109 Background: Current practice stratifies men with prostate cancer into risk groups based primarily on Gleason grade. When applied to biopsy samples, the Gleason grading is inaccurate due to sampling error and inter-observer variation. The result is that men either receive unnecessary surgical treatment, or they don’t receive adequate treatment, leading to worse outcomes. Previously published genomic tests have not successfully distinguished indolent low grade (G6 or GG1) cancers from their more aggressive intermediate grade (G7 or GG2 and 3) counterparts. PRONTO is specifically aimed at creating a multi-modal risk stratification tool to improve treatment stratification following a core biopsy diagnosis.

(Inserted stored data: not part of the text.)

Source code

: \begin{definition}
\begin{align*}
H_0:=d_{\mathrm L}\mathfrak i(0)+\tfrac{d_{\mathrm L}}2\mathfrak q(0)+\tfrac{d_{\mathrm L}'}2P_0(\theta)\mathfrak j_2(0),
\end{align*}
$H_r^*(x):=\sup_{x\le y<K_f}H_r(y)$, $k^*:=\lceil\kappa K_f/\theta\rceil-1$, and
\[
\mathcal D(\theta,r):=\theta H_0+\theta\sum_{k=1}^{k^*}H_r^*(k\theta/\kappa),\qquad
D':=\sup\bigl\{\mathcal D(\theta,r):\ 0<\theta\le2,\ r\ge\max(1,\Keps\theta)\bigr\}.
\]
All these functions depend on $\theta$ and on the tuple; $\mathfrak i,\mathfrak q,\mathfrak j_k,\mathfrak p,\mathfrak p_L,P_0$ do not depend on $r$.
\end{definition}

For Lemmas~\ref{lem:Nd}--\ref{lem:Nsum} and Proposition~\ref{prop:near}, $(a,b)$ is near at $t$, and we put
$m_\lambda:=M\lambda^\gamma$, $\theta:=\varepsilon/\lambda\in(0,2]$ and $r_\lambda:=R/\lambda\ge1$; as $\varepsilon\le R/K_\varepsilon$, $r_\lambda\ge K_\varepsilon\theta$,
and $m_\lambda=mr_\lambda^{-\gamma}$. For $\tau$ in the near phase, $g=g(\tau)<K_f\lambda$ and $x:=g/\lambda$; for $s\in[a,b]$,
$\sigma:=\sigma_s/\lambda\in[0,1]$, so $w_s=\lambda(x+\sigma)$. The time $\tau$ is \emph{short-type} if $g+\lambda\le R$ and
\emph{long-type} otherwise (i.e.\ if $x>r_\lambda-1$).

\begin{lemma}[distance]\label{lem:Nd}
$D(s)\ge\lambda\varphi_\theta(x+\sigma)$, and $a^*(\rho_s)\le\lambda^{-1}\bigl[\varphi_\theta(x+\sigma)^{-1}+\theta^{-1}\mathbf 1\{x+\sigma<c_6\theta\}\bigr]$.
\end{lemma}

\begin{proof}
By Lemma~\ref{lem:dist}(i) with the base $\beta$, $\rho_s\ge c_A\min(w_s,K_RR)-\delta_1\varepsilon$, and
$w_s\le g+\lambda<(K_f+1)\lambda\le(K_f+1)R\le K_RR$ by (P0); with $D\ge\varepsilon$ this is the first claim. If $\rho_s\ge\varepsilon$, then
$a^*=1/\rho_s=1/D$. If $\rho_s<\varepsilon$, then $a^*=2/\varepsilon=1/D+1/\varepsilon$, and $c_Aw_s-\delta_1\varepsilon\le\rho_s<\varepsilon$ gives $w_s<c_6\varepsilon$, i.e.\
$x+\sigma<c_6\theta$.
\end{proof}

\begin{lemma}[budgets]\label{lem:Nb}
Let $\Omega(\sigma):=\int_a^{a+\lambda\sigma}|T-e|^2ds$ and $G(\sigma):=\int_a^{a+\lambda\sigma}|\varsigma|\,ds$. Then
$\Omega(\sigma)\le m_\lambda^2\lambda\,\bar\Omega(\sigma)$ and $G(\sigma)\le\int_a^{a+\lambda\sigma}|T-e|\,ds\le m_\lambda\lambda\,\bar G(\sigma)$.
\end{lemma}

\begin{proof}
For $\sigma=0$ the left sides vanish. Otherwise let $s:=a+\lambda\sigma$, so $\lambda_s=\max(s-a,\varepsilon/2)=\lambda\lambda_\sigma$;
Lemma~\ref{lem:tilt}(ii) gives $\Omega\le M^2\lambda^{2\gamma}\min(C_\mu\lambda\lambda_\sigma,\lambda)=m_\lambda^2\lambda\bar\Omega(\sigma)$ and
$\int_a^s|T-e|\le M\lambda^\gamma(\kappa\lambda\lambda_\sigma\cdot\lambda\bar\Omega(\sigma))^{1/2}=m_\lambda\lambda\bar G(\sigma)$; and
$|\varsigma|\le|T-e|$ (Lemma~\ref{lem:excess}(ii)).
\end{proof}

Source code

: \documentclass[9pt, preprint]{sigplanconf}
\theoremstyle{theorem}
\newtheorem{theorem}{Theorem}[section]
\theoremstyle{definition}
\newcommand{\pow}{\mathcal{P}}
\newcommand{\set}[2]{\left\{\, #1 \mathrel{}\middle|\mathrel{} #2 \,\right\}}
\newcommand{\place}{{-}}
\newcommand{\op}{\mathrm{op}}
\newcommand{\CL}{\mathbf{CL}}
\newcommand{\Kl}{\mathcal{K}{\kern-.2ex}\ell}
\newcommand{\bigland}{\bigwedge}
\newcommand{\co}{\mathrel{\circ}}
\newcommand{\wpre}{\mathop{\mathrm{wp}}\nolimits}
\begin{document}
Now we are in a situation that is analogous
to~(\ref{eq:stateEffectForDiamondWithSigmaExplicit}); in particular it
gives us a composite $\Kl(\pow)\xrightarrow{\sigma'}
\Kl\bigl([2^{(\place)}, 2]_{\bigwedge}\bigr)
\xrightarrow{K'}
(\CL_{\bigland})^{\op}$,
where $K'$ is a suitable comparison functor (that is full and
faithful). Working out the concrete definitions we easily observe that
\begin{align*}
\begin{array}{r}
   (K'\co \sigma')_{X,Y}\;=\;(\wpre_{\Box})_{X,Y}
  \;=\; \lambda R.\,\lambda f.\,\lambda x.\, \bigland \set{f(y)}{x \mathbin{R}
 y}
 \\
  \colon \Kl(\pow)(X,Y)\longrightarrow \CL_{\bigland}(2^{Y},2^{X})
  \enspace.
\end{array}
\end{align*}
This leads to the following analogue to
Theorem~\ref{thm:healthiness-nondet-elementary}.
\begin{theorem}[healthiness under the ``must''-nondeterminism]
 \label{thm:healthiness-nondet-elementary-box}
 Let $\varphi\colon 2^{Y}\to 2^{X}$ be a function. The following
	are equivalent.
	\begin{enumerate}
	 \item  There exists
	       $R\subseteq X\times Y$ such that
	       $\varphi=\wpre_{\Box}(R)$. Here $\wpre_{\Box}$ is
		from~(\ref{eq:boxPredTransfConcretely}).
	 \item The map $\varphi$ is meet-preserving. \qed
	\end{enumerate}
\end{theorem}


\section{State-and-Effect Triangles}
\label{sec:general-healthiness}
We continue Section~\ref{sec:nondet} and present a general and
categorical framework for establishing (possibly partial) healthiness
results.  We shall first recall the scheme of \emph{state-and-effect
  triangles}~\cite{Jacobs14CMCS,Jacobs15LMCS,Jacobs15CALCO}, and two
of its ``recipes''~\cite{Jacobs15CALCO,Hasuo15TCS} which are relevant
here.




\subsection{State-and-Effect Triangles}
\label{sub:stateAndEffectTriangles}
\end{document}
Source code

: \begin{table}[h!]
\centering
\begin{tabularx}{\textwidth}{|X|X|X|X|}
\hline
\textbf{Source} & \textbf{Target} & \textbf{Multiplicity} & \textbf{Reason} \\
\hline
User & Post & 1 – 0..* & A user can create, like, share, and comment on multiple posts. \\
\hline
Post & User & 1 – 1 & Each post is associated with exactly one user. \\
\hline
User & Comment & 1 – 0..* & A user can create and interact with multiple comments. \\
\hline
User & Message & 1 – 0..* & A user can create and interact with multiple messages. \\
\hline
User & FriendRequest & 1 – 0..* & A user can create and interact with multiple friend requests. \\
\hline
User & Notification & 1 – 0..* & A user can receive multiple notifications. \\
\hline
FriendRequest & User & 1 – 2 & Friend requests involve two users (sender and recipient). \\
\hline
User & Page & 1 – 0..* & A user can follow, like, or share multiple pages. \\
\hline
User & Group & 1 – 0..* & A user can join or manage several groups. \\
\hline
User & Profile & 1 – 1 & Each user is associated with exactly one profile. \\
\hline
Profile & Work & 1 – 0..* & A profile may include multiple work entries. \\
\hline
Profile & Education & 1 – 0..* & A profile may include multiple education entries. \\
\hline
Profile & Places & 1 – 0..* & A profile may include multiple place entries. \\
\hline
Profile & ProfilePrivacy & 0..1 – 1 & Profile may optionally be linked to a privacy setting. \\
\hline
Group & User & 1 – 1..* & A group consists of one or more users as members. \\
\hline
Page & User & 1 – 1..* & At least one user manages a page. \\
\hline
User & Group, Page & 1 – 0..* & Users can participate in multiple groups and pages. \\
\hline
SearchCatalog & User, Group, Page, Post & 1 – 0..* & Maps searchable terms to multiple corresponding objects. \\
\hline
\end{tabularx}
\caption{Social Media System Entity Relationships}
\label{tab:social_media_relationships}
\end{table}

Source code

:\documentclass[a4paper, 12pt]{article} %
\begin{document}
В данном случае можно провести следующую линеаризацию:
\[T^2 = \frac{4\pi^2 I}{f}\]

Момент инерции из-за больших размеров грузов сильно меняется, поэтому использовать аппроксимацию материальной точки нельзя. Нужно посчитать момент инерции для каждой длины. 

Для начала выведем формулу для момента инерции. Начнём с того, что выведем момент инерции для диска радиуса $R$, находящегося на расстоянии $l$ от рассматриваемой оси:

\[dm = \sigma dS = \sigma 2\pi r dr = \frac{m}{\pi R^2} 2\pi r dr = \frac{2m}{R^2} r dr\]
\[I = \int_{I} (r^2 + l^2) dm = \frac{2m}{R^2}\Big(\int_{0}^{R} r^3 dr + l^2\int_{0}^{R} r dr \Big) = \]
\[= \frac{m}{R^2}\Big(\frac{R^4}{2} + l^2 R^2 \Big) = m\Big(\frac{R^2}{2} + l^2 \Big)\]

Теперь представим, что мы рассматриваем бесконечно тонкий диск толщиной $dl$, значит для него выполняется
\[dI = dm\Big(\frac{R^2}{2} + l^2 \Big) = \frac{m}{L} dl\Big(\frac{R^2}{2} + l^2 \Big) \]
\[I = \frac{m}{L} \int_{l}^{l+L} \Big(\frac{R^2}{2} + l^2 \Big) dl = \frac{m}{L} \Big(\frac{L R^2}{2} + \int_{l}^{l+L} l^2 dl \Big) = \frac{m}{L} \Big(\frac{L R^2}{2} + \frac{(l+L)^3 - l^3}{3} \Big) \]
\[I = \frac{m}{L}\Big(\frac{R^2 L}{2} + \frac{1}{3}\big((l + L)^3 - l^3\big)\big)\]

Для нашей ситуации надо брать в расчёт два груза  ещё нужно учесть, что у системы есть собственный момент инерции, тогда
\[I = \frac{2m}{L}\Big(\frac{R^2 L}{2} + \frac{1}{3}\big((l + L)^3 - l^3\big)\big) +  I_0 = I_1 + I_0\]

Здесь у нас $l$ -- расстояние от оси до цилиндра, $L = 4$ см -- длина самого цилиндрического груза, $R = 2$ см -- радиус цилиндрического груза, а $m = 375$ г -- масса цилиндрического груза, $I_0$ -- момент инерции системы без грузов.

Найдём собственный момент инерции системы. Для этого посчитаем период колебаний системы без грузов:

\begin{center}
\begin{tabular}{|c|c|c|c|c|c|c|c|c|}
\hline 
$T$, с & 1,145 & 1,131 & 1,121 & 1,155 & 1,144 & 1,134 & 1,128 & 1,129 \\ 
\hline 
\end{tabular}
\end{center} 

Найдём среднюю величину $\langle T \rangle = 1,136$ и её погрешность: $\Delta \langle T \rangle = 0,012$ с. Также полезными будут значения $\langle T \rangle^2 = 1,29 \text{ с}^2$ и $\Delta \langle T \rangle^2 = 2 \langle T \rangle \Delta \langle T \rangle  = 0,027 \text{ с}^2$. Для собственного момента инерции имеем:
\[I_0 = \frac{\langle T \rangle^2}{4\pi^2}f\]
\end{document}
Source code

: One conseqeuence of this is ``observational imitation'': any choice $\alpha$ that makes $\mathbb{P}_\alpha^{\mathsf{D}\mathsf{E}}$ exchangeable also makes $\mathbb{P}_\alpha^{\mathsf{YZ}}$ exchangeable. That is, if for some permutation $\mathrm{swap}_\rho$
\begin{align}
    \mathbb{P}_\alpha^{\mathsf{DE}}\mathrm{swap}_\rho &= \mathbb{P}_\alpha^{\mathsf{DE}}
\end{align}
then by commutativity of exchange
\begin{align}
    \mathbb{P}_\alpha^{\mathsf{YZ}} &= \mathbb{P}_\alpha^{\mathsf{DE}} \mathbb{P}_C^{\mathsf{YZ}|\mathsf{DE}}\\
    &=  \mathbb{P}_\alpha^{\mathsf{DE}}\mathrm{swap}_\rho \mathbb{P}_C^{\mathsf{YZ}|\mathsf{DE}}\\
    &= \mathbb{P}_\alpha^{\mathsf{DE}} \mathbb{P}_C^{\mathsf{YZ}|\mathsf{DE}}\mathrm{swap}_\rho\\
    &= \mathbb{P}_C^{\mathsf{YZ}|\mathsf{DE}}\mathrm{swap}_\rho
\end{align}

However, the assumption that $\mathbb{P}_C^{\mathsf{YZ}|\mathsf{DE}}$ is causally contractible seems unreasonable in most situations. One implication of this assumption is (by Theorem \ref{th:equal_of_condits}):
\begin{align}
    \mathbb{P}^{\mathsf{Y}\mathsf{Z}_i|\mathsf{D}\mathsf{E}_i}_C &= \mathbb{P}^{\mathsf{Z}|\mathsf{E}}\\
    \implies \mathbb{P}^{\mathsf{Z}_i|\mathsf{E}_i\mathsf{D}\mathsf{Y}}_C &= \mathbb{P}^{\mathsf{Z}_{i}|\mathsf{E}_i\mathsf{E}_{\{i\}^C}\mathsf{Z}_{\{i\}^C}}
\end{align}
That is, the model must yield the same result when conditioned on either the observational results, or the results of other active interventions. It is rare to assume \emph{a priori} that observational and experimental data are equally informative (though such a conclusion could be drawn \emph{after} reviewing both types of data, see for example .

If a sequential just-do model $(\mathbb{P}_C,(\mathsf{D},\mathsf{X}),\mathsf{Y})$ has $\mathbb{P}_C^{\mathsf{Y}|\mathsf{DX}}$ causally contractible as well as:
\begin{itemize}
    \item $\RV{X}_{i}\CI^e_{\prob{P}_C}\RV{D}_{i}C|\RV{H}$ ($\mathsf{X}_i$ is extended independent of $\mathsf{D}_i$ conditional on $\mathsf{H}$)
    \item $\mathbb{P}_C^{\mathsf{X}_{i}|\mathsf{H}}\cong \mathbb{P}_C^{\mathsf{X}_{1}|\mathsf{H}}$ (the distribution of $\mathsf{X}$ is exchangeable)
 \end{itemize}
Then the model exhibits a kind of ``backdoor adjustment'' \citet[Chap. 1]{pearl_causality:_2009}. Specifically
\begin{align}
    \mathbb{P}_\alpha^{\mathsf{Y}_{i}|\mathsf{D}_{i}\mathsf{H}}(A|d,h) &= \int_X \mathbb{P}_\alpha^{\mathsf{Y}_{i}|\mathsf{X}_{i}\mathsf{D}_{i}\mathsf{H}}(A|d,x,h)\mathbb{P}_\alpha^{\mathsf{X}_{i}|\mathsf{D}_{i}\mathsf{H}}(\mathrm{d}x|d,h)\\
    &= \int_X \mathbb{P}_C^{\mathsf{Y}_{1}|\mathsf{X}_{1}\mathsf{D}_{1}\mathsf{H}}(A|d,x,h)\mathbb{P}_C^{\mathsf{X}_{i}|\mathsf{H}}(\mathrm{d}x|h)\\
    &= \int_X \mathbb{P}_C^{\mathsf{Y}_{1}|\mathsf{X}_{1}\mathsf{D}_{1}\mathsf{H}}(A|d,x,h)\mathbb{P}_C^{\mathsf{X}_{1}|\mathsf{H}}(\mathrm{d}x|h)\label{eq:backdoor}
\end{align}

Methods: PRONTO links 7 projects, each with novel diagnostic assays for risk stratification that focus on analysis of copy number variations (CNV), DNA hypermethylation, trans-differentiation, cancer metabolism, or the tumor microenvironment. We merged the best transcripts from each project into a single NanoString gene expression assay, measuring 393 transcripts, in a cohort of 365 cases of radical prostatectomy from low-to-intermediaterisk patients. To minimize sampling error, we took multiple samples, and obtained high grade, low grade and benign areas for each radical prostatectomy case. Results: Our primary goal was to develop a multivariate molecular classifier of grade that distinguished G6 from G7 (3+4 or 4+3). Cases were randomly partitioned into five equally sized groups. A supervised machine learning algorithm (random forests) was trained on samples from four of the groups, and then evaluated by testing on the fifth group. This process was repeated for each of the five groups, yielding a combined clinical and molecular classifier. DNA methylation profiles and CNV profiles are currently being integrated into our classifier Conclusions: We have developed a multivariate classifier that distinguishes low grade from intermediate grade prostate cancer. It will be clinically validated in biopsy samples from large cohorts of early prostate cancer patients.